On Similarity

TL;DR

This paper introduces a new principled approach for quantifying similarity between mathematical structures, generalizing scalar similarity indices to multisets, vectors, and functions, with applications to convolution and correlation.

Contribution

It develops a set of similarity indices based on Kronecker's delta, generalizes them to various mathematical objects, and interprets the Jaccard index within this framework.

Findings

Derived three similarity indices bounded between 0 and 1.

Generalized indices to multisets, vectors, and functions.
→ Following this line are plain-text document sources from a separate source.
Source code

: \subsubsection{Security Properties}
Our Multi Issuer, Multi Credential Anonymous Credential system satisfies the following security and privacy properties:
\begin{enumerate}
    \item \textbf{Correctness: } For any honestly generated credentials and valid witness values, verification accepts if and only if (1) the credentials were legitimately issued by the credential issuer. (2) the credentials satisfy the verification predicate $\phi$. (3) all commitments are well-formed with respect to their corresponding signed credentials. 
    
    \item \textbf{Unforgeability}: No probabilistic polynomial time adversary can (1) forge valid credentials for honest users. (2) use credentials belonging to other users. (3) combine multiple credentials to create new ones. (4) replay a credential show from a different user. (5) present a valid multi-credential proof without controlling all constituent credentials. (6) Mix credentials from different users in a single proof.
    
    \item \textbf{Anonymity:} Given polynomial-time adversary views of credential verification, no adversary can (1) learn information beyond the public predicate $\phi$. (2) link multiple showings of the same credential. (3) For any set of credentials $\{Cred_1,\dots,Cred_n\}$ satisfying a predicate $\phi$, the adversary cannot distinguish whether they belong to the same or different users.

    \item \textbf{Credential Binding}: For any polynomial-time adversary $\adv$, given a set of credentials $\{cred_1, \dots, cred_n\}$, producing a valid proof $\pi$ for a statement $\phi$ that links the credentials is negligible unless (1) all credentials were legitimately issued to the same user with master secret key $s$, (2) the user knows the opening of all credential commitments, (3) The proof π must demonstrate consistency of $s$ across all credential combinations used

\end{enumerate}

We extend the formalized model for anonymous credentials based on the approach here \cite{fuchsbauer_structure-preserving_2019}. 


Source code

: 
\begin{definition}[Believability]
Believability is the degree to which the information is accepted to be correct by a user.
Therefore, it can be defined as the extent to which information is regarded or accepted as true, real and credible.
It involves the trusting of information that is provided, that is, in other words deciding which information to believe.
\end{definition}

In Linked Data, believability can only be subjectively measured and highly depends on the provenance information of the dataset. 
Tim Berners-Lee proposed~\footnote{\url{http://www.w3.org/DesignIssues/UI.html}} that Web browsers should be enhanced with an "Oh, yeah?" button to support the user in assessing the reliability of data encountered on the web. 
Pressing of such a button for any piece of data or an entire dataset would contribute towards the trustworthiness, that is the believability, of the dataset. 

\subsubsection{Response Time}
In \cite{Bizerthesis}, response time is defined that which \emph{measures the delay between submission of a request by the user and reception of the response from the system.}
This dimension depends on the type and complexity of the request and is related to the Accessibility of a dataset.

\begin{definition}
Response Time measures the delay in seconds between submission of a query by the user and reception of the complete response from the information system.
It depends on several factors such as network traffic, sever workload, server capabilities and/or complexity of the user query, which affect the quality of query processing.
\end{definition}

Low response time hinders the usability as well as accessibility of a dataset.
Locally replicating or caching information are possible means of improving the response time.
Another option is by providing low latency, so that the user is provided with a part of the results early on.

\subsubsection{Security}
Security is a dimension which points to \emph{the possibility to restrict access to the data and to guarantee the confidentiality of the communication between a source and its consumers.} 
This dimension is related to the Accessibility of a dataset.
Connected similarity indices to convolution and correlation operations.

Abstract

The objective quantification of similarity between two mathematical structures constitutes a recurrent issue in science and technology. In the present work, we developed a principled approach that took the Kronecker's delta function of two scalar values as the prototypical reference for similarity quantification and then derived for more yielding indices, three of which bound between 0 and 1. Generalizations of these indices to take into account the sign of the scalar values were then presented and developed to multisets, vectors, and functions in real spaces. Several important results have been obtained, including the interpretation of the Jaccard index as a yielding implementation of the Kronecker's delta function. When generalized to real functions, the four described similarity indices become respective functionals, which can then be employed to obtain associated operations of convolution and correlation.